Saved data entries:
--------------------------------------------------
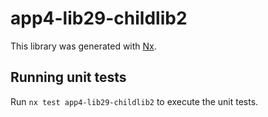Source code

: # app4-lib29-childlib2

This library was generated with [Nx](https://nx.dev).

## Running unit tests

Run `nx test app4-lib29-childlib2` to execute the unit tests.
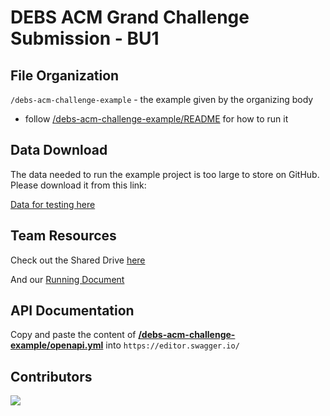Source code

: # DEBS ACM Grand Challenge Submission - BU1

## File Organization

`/debs-acm-challenge-example` - the example given by the organizing body

- follow [/debs-acm-challenge-example/README](/debs-acm-challenge-example/README) for how to run it

## Data Download

The data needed to run the example project is too large to store on GitHub. Please download it from this link:

[Data for testing here](https://drive.google.com/file/d/1a7eS1tb2SsohfmRDsnlKs9IFKzQpgN7z/view?usp=sharing)

## Team Resources

Check out the Shared Drive [here](https://drive.google.com/drive/u/0/folders/1ywnzGsSpGZzng7zVbkEhzPAX0JeKW2O4)

And our [Running Document](https://docs.google.com/document/d/17led0yd2KA_CpYaShUNldbBG8bbIVOmMDc99vvl4vBY/edit?tab=t.0)

## API Documentation

Copy and paste the content of **[/debs-acm-challenge-example/openapi.yml](/debs-acm-challenge-example/openapi.yml)** into `https://editor.swagger.io/`

## Contributors

<a href="https://contrib.rocks">
  <img src="https://contrib.rocks/image?repo=owenm-26/dems-acm-challenge-bu" />
</a>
--------------------------------------------------
» WHAT TO PRODUCE
Using the records above, copy exactly the lines from the one containing "[Data for testing" through the last, inclusive, and nothing else.

» WRITTEN ANSWER
[Data for testing here](https://drive.google.com/file/d/1a7eS1tb2SsohfmRDsnlKs9IFKzQpgN7z/view?usp=sharing)

## Team Resources

Check out the Shared Drive [here](https://drive.google.com/drive/u/0/folders/1ywnzGsSpGZzng7zVbkEhzPAX0JeKW2O4)

And our [Running Document](https://docs.google.com/document/d/17led0yd2KA_CpYaShUNldbBG8bbIVOmMDc99vvl4vBY/edit?tab=t.0)

## API Documentation

Copy and paste the content of **[/debs-acm-challenge-example/openapi.yml](/debs-acm-challenge-example/openapi.yml)** into `https://editor.swagger.io/`

## Contributors

<a href="https://contrib.rocks">
  <img src="https://contrib.rocks/image?repo=owenm-26/dems-acm-challenge-bu" />
</a>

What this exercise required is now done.